Information given below:

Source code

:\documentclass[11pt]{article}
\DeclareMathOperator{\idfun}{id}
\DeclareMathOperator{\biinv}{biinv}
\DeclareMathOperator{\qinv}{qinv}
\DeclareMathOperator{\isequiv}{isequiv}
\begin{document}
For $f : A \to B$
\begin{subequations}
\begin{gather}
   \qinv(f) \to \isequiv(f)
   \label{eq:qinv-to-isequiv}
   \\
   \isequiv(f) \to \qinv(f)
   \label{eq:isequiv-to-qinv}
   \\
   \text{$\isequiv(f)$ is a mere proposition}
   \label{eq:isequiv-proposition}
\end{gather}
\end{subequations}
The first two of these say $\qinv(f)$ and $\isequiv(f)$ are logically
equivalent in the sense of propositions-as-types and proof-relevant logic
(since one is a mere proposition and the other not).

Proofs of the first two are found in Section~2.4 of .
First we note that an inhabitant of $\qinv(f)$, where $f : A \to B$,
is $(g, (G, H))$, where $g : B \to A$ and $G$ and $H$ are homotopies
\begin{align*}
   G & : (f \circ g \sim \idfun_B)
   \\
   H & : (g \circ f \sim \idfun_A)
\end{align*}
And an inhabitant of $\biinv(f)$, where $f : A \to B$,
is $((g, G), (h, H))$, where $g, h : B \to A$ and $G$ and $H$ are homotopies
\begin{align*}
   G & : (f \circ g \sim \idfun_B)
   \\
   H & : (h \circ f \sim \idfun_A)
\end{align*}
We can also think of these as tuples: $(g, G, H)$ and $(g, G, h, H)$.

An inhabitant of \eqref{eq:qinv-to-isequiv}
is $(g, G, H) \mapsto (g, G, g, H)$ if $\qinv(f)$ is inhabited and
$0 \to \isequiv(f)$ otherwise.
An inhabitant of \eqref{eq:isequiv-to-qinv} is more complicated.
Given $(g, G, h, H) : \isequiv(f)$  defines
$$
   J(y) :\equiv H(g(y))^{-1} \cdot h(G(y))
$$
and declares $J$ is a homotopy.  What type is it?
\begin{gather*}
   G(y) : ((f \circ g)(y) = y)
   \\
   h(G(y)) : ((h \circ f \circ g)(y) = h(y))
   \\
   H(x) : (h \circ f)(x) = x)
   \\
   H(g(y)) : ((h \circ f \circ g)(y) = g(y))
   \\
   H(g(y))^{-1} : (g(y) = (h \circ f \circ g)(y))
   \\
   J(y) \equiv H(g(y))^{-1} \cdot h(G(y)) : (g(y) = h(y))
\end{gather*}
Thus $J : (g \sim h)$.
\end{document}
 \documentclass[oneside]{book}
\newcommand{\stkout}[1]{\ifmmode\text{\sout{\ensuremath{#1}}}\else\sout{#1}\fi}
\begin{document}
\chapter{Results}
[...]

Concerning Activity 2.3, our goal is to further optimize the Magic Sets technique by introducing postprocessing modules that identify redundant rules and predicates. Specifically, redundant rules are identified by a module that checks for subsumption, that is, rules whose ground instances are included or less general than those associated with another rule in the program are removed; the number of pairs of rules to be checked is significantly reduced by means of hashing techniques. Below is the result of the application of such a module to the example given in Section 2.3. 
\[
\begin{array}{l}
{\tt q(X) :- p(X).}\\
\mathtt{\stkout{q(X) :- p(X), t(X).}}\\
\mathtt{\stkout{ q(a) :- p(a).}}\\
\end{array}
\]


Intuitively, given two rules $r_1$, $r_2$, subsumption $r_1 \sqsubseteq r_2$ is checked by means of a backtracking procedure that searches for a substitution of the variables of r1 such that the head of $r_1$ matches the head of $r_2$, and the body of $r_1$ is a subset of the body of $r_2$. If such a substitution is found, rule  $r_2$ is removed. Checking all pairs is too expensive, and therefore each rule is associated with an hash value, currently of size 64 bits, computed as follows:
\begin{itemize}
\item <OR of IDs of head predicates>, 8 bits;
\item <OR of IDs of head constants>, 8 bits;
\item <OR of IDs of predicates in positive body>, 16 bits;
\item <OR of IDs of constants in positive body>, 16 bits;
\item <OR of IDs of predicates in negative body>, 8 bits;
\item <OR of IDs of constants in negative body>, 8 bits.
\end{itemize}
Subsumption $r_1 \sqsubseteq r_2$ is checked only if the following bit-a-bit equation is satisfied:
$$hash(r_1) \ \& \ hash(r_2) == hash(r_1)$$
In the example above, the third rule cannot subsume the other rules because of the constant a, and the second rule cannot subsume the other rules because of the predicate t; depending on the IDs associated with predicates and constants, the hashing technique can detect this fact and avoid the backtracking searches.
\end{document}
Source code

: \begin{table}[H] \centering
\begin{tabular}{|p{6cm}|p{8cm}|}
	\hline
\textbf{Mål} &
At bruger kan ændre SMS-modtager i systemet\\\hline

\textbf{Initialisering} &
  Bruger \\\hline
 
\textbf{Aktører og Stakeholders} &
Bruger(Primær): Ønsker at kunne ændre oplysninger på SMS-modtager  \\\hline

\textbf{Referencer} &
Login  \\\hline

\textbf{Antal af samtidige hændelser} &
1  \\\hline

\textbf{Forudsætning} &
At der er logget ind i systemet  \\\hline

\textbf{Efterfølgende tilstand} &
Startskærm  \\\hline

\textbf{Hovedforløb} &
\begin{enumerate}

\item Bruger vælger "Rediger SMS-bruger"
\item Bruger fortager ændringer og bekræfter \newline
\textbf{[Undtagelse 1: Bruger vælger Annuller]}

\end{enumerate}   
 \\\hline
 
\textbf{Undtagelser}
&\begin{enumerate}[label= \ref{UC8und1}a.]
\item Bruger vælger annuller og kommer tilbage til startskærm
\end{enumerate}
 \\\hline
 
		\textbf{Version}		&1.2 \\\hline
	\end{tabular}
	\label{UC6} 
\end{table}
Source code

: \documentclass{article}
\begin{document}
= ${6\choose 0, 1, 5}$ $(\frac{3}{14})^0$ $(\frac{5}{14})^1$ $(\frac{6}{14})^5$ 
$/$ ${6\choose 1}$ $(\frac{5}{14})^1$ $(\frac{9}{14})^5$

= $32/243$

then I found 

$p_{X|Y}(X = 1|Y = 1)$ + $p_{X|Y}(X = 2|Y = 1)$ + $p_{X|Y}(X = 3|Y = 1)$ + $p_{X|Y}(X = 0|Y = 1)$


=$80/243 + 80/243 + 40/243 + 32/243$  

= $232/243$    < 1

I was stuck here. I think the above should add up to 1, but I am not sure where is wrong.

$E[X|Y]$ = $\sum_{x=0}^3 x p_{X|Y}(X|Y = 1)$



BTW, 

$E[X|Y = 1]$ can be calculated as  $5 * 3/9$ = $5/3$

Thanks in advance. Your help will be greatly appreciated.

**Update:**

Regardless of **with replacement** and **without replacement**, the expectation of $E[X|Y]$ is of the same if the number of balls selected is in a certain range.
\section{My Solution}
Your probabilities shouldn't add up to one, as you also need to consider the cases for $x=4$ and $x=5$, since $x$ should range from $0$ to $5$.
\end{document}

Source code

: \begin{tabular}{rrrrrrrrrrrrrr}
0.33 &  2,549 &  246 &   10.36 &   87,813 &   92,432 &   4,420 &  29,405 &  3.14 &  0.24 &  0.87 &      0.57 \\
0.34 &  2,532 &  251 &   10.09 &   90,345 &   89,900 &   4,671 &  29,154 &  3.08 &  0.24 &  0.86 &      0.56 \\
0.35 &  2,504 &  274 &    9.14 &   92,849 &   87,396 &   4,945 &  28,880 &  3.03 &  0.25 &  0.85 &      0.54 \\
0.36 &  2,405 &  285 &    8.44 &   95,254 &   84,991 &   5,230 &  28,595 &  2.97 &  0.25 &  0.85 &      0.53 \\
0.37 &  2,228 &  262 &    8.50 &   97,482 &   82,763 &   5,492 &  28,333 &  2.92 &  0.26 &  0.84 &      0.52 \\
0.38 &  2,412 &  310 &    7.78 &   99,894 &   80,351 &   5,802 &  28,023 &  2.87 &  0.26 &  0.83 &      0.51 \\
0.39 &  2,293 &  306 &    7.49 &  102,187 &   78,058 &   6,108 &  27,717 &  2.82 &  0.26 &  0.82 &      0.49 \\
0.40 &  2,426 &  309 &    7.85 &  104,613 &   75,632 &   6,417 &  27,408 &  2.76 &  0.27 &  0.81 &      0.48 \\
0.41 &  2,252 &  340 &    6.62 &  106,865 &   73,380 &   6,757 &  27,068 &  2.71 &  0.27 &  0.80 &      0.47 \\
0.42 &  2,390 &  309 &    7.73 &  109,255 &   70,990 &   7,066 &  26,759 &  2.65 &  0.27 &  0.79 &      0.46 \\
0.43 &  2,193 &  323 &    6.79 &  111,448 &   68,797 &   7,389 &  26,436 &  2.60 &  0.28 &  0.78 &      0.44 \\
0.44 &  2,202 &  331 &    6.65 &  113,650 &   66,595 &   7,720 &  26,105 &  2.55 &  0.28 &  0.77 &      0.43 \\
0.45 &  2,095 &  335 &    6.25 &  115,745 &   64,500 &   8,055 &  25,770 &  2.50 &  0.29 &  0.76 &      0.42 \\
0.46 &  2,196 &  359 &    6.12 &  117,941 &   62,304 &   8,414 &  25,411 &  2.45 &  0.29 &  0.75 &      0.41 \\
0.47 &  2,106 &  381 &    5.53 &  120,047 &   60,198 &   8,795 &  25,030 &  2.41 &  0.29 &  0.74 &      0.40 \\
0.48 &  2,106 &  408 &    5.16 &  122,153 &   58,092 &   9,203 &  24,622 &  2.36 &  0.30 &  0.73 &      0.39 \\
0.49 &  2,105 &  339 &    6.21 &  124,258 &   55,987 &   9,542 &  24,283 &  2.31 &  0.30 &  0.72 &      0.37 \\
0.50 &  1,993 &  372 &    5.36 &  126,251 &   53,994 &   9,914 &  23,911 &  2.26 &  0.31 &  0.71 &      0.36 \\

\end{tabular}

End of Information given.

Review the preceding data and report every line that includes the string "removed".

> Answer to this task:
Concerning Activity 2.3, our goal is to further optimize the Magic Sets technique by introducing postprocessing modules that identify redundant rules and predicates. Specifically, redundant rules are identified by a module that checks for subsumption, that is, rules whose ground instances are included or less general than those associated with another rule in the program are removed; the number of pairs of rules to be checked is significantly reduced by means of hashing techniques. Below is the result of the application of such a module to the example given in Section 2.3. 
Intuitively, given two rules $r_1$, $r_2$, subsumption $r_1 \sqsubseteq r_2$ is checked by means of a backtracking procedure that searches for a substitution of the variables of r1 such that the head of $r_1$ matches the head of $r_2$, and the body of $r_1$ is a subset of the body of $r_2$. If such a substitution is found, rule  $r_2$ is removed. Checking all pairs is too expensive, and therefore each rule is associated with an hash value, currently of size 64 bits, computed as follows:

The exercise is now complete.